### What is required
Please transcribe every record below exactly as it appears.

### Information provided
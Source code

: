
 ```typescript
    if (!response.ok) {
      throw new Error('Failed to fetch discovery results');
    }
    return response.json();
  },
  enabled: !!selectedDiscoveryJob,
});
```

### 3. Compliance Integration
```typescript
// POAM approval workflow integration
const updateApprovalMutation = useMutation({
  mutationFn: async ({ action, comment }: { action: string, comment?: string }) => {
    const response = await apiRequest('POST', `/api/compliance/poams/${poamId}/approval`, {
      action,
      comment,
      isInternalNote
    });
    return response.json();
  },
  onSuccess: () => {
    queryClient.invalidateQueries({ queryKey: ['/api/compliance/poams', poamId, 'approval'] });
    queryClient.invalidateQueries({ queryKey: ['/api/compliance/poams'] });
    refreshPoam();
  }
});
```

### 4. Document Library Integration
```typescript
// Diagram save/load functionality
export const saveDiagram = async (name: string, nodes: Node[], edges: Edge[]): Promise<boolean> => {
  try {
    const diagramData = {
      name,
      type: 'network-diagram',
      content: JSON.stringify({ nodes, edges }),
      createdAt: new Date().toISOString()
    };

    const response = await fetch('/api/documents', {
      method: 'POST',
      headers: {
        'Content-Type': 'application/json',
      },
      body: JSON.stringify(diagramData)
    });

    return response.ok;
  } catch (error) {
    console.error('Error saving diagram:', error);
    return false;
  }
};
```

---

### Reply to the task
Source code

:
 ```typescript
    if (!response.ok) {
      throw new Error('Failed to fetch discovery results');
    }
    return response.json();
  },
  enabled: !!selectedDiscoveryJob,
});
```

### 3. Compliance Integration
```typescript
// POAM approval workflow integration
const updateApprovalMutation = useMutation({
  mutationFn: async ({ action, comment }: { action: string, comment?: string }) => {
    const response = await apiRequest('POST', `/api/compliance/poams/${poamId}/approval`, {
      action,
      comment,
      isInternalNote
    });
    return response.json();
  },
  onSuccess: () => {
    queryClient.invalidateQueries({ queryKey: ['/api/compliance/poams', poamId, 'approval'] });
    queryClient.invalidateQueries({ queryKey: ['/api/compliance/poams'] });
    refreshPoam();
  }
});
```

### 4. Document Library Integration
```typescript
// Diagram save/load functionality
export const saveDiagram = async (name: string, nodes: Node[], edges: Edge[]): Promise<boolean> => {
  try {
    const diagramData = {
      name,
      type: 'network-diagram',
      content: JSON.stringify({ nodes, edges }),
      createdAt: new Date().toISOString()
    };

    const response = await fetch('/api/documents', {
      method: 'POST',
      headers: {
        'Content-Type': 'application/json',
      },
      body: JSON.stringify(diagramData)
    });

    return response.ok;
  } catch (error) {
    console.error('Error saving diagram:', error);
    return false;
  }
};
```

---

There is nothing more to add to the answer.